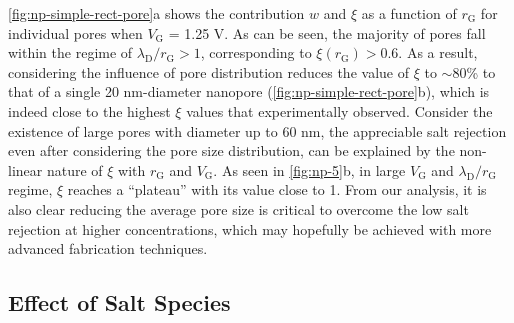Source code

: \autoref{fig:np-simple-rect-pore}a shows the contribution $w$ and $\xi$ as
a function of $r_{\mathrm{G}}$ for individual pores when
$V_{\mathrm{G}}$ = 1.25 V. As can be seen, the majority of pores fall
within the regime of $\lambda_{\mathrm{D}} / r_{\mathrm{G}} > 1$,
corresponding to $\xi(r_{\mathrm{G}}) > 0.6$. As a result, considering
the influence of pore distribution reduces the value of $\xi$ to $\sim{}$80\% to
that of a single 20 nm-diameter nanopore (\autoref{fig:np-simple-rect-pore}b), which is indeed close to the highest
$\xi$ values that experimentally observed.
%
Consider the existence of large pores with diameter up to 60 nm, the
appreciable salt rejection even after considering the pore size
distribution, can be explained by the non-linear nature of $\xi$ with
$r_{\mathrm{G}}$ and $V_{\mathrm{G}}$. As seen in \autoref{fig:np-5}b,
in large $V_{\mathrm{G}}$ and $\lambda_{\mathrm{D}} / r_{\mathrm{G}}$
regime, $\xi$ reaches a ``plateau'' with its value close to 1.
%
From our
analysis, it is also clear reducing the average pore size is critical
to overcome the low salt rejection at higher concentrations, which may
hopefully be achieved with more advanced fabrication techniques.


\subsection{Effect of Salt Species}
\label{sec:np-salts}

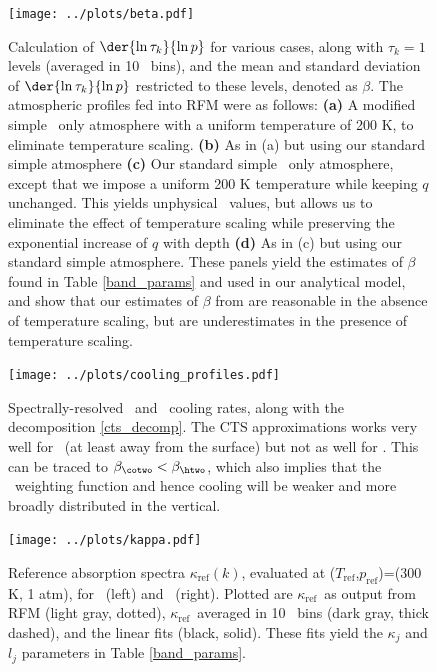 \documentclass[10pt]{article}
\newcommand{\tauk}{\ensuremath{\tau_k}}
\newcommand{\kapparef}{\ensuremath{\kappa_{\mathrm{ref}}}}
\newcommand{\Tref}{\ensuremath{T_{\mathrm{ref}}}}
\newcommand{\pref}{\ensuremath{p_{\mathrm{ref}}}}
\begin{document}
\begin{figure}[h!]
	\begin{center}
			\texttt{[image: ../plots/beta.pdf]}
		\caption{Calculation of $\der{\ln \tauk}{\ln p}$ for various cases, along with $\tauk=1$ levels (averaged in 10 \cminverse\ bins), and the mean and standard deviation of $\der{\ln \tauk}{\ln p}$ restricted to these levels, denoted as $\beta$. The atmospheric profiles fed into RFM were as follows:
					\textbf{(a)}  A modified simple \cotwo\ only atmosphere  with a uniform temperature of 200 K, to eliminate temperature scaling.
					\textbf{(b)}  As in (a) but using our standard simple atmosphere
					\textbf{(c)}  Our  standard simple \htwo\ only atmosphere, except that we impose a uniform 200 K temperature while keeping $q$ unchanged. This yields unphysical \RH\ values, but allows us to eliminate the effect of temperature scaling while preserving the exponential increase of $q$ with depth  
					\textbf{(d)}   As in (c) but using our standard simple atmosphere.
					These panels yield the estimates of $\beta$ found in Table \ref{band_params} and used in our analytical model, and show that our estimates of $\beta$ from  are reasonable in the absence of temperature scaling, but are underestimates in the presence of temperature scaling.
		\label{beta}
		}
	\end{center}
\end{figure}

\begin{figure}[h]
	\begin{center}
			\texttt{[image: ../plots/cooling\_profiles.pdf]}
		\caption{Spectrally-resolved \htwo\  and \cotwo\ cooling rates, along with the decomposition \eqref{cts_decomp}. The CTS approximations works very well for \htwo\ (at least away from the surface) but not as well for \cotwo. This can be traced to $\beta_{\cotwo} < \beta_{\htwo}$, which also implies that the \cotwo\ weighting function and hence cooling will be weaker and more broadly distributed in the vertical.
		\label{cooling_profiles}
		}
	\end{center}
\end{figure}

\begin{figure}[h!]
	\begin{center}
			\texttt{[image: ../plots/kappa.pdf]}
		\caption{Reference absorption spectra $\kapparef(k)$, evaluated at (\Tref,\pref)=(300 K, 1 atm), for \htwo\ (left) and \cotwo\ (right). Plotted are \kapparef\ as output from RFM (light gray, dotted), \kapparef\ averaged in 10 \cminverse\ bins (dark gray, thick dashed), and the linear fits  (black, solid). These fits yield the $\kappa_j$ and $l_j$ parameters in Table \ref{band_params}.
		\label{kappa}
		}
	\end{center}
\end{figure}
\end{document}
++++
◆ TASK DETAILS ◆
Apart from the pictures, return every entry above exactly as given.

◆ SOLUTION ◆
Source code

: \autoref{fig:np-simple-rect-pore}a shows the contribution $w$ and $\xi$ as
a function of $r_{\mathrm{G}}$ for individual pores when
$V_{\mathrm{G}}$ = 1.25 V. As can be seen, the majority of pores fall
within the regime of $\lambda_{\mathrm{D}} / r_{\mathrm{G}} > 1$,
corresponding to $\xi(r_{\mathrm{G}}) > 0.6$. As a result, considering
the influence of pore distribution reduces the value of $\xi$ to $\sim{}$80\% to
that of a single 20 nm-diameter nanopore (\autoref{fig:np-simple-rect-pore}b), which is indeed close to the highest
$\xi$ values that experimentally observed.
%
Consider the existence of large pores with diameter up to 60 nm, the
appreciable salt rejection even after considering the pore size
distribution, can be explained by the non-linear nature of $\xi$ with
$r_{\mathrm{G}}$ and $V_{\mathrm{G}}$. As seen in \autoref{fig:np-5}b,
in large $V_{\mathrm{G}}$ and $\lambda_{\mathrm{D}} / r_{\mathrm{G}}$
regime, $\xi$ reaches a ``plateau'' with its value close to 1.
%
From our
analysis, it is also clear reducing the average pore size is critical
to overcome the low salt rejection at higher concentrations, which may
hopefully be achieved with more advanced fabrication techniques.


\subsection{Effect of Salt Species}
\label{sec:np-salts}

 \documentclass[10pt]{article}
\newcommand{\tauk}{\ensuremath{\tau_k}}
\newcommand{\kapparef}{\ensuremath{\kappa_{\mathrm{ref}}}}
\newcommand{\Tref}{\ensuremath{T_{\mathrm{ref}}}}
\newcommand{\pref}{\ensuremath{p_{\mathrm{ref}}}}
\begin{document}
\begin{figure}[h!]
	\begin{center}
			\texttt{[image: ../plots/beta.pdf]}
		\caption{Calculation of $\der{\ln \tauk}{\ln p}$ for various cases, along with $\tauk=1$ levels (averaged in 10 \cminverse\ bins), and the mean and standard deviation of $\der{\ln \tauk}{\ln p}$ restricted to these levels, denoted as $\beta$. The atmospheric profiles fed into RFM were as follows:
					\textbf{(a)}  A modified simple \cotwo\ only atmosphere  with a uniform temperature of 200 K, to eliminate temperature scaling.
					\textbf{(b)}  As in (a) but using our standard simple atmosphere
					\textbf{(c)}  Our  standard simple \htwo\ only atmosphere, except that we impose a uniform 200 K temperature while keeping $q$ unchanged. This yields unphysical \RH\ values, but allows us to eliminate the effect of temperature scaling while preserving the exponential increase of $q$ with depth  
					\textbf{(d)}   As in (c) but using our standard simple atmosphere.
					These panels yield the estimates of $\beta$ found in Table \ref{band_params} and used in our analytical model, and show that our estimates of $\beta$ from  are reasonable in the absence of temperature scaling, but are underestimates in the presence of temperature scaling.
		\label{beta}
		}
	\end{center}
\end{figure}

\begin{figure}[h]
	\begin{center}
			\texttt{[image: ../plots/cooling\_profiles.pdf]}
		\caption{Spectrally-resolved \htwo\  and \cotwo\ cooling rates, along with the decomposition \eqref{cts_decomp}. The CTS approximations works very well for \htwo\ (at least away from the surface) but not as well for \cotwo. This can be traced to $\beta_{\cotwo} < \beta_{\htwo}$, which also implies that the \cotwo\ weighting function and hence cooling will be weaker and more broadly distributed in the vertical.
		\label{cooling_profiles}
		}
	\end{center}
\end{figure}

\begin{figure}[h!]
	\begin{center}
			\texttt{[image: ../plots/kappa.pdf]}
		\caption{Reference absorption spectra $\kapparef(k)$, evaluated at (\Tref,\pref)=(300 K, 1 atm), for \htwo\ (left) and \cotwo\ (right). Plotted are \kapparef\ as output from RFM (light gray, dotted), \kapparef\ averaged in 10 \cminverse\ bins (dark gray, thick dashed), and the linear fits  (black, solid). These fits yield the $\kappa_j$ and $l_j$ parameters in Table \ref{band_params}.
		\label{kappa}
		}
	\end{center}
\end{figure}
\end{document}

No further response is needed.